⟨

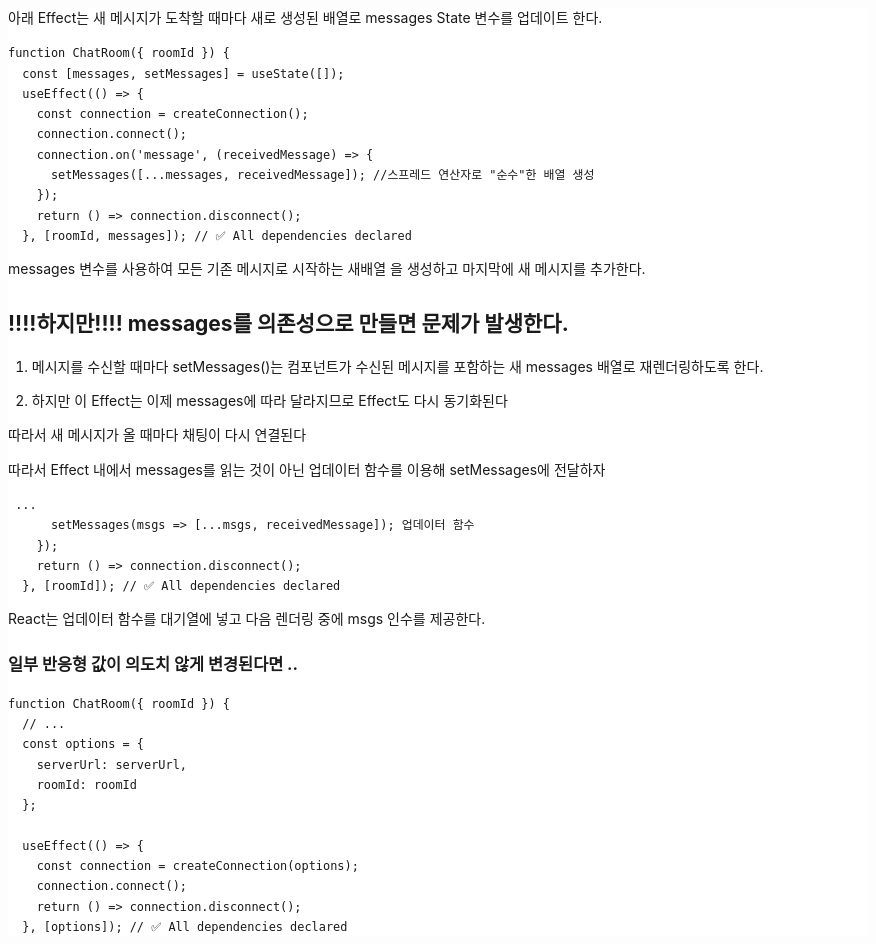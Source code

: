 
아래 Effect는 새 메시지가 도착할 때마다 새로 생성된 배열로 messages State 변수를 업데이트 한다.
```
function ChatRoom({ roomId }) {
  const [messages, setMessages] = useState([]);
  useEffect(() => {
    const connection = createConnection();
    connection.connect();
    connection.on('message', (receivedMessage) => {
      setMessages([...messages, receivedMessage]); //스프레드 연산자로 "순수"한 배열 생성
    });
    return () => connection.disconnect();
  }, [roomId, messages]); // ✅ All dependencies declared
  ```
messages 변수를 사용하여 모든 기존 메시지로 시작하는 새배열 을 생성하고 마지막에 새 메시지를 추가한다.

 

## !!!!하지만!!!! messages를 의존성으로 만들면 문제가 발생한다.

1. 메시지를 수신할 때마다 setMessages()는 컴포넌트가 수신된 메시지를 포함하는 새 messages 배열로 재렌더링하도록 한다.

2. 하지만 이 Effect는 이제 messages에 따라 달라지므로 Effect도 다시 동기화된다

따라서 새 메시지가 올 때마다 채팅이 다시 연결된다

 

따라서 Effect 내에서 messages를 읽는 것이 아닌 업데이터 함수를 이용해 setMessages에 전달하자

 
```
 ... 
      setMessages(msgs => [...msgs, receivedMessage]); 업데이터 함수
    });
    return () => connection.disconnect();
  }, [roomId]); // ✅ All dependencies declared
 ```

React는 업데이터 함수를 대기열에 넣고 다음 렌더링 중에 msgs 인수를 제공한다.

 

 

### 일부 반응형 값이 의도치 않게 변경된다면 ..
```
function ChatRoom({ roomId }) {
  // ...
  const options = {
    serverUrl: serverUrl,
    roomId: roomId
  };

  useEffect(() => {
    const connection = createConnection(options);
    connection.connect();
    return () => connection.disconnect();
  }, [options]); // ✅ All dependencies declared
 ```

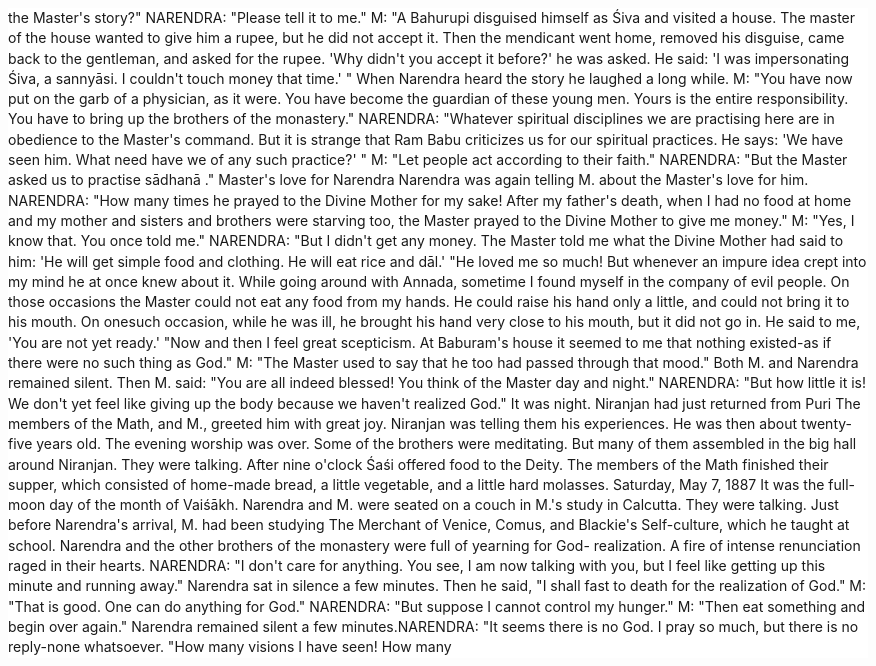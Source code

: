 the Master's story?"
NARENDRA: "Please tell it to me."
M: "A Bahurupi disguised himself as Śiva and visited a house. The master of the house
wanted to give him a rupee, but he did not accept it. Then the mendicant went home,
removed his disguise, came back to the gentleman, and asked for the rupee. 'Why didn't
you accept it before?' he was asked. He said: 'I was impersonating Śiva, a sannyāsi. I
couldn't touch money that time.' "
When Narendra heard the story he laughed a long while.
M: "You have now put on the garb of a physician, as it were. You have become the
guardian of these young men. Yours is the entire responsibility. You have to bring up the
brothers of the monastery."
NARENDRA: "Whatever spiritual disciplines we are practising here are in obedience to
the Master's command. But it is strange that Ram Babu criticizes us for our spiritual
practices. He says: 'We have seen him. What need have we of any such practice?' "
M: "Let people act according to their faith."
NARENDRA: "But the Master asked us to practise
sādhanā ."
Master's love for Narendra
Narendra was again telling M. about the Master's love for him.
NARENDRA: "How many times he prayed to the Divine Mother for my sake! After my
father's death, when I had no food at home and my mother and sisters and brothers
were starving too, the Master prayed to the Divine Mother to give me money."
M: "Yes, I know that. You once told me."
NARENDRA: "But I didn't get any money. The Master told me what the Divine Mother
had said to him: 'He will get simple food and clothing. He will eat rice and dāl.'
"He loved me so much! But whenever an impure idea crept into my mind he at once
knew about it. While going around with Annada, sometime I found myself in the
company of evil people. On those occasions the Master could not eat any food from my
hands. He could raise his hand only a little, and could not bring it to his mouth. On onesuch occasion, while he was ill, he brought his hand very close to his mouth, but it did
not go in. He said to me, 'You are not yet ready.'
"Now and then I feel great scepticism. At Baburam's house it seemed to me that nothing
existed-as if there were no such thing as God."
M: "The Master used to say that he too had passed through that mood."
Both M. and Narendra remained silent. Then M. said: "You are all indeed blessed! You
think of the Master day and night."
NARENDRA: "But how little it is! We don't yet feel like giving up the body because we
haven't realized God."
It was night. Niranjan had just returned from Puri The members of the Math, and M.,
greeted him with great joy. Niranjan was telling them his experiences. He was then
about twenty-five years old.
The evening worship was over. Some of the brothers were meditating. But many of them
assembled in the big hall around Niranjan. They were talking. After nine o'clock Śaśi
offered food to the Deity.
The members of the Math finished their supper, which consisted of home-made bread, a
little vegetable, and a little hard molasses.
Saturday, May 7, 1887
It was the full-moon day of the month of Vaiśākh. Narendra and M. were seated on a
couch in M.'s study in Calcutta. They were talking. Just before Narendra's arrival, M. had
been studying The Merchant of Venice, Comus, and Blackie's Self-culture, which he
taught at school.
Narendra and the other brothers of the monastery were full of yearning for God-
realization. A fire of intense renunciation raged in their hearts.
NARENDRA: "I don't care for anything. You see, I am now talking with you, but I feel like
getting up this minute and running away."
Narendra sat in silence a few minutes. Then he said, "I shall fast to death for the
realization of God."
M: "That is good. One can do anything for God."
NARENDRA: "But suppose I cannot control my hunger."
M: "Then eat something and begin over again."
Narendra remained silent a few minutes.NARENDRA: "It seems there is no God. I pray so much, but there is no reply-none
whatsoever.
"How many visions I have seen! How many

⟩
⟨

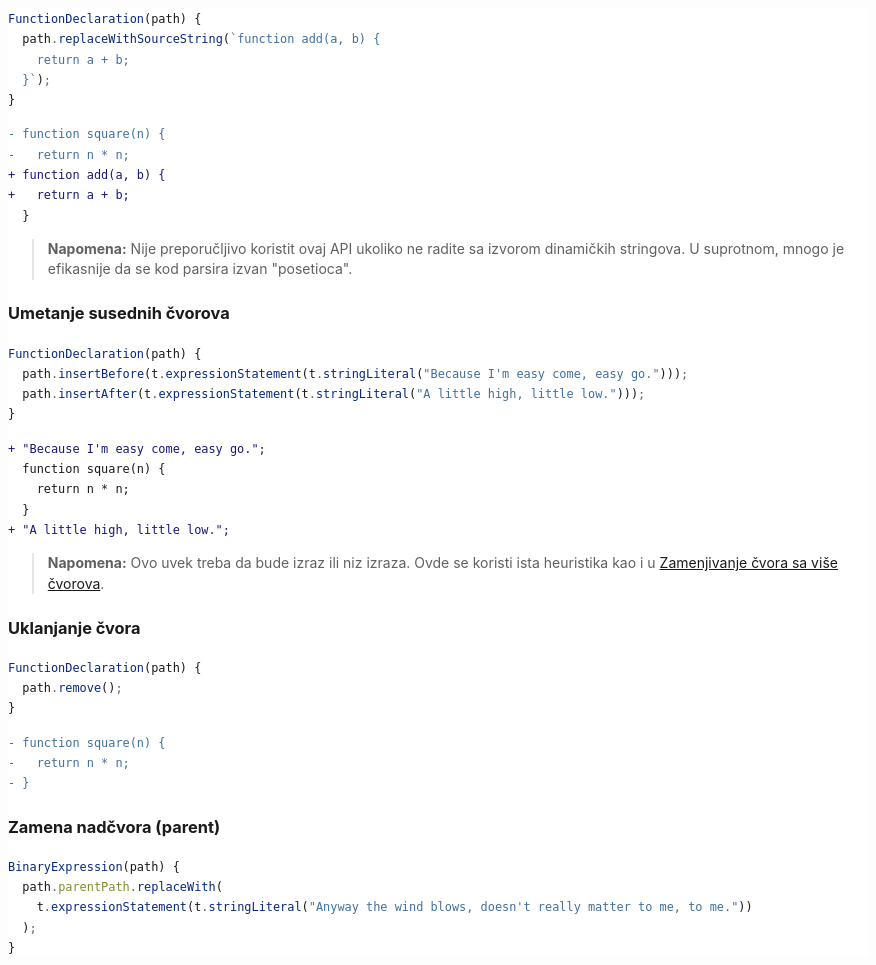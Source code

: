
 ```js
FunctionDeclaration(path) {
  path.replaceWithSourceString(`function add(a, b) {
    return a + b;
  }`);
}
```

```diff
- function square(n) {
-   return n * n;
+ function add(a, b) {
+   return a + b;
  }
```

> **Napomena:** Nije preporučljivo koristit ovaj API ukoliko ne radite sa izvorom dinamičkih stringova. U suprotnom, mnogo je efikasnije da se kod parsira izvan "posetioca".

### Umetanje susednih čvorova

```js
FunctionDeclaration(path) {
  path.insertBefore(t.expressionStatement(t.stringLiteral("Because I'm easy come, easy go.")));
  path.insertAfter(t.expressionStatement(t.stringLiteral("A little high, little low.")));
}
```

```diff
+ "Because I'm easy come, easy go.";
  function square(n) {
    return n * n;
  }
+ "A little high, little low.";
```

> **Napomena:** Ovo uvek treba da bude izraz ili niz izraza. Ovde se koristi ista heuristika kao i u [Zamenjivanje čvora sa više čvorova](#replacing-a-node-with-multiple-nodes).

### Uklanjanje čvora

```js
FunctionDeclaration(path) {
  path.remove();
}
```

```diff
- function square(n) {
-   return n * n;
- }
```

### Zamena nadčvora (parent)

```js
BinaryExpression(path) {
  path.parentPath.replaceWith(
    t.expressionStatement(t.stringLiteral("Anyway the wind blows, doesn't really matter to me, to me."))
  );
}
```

⟩

Find where the line with "whatsoever." sits in the material above, then copy exactly from it through the line with "seen! How many". Add no other line.

whatsoever.
"How many visions I have seen! How many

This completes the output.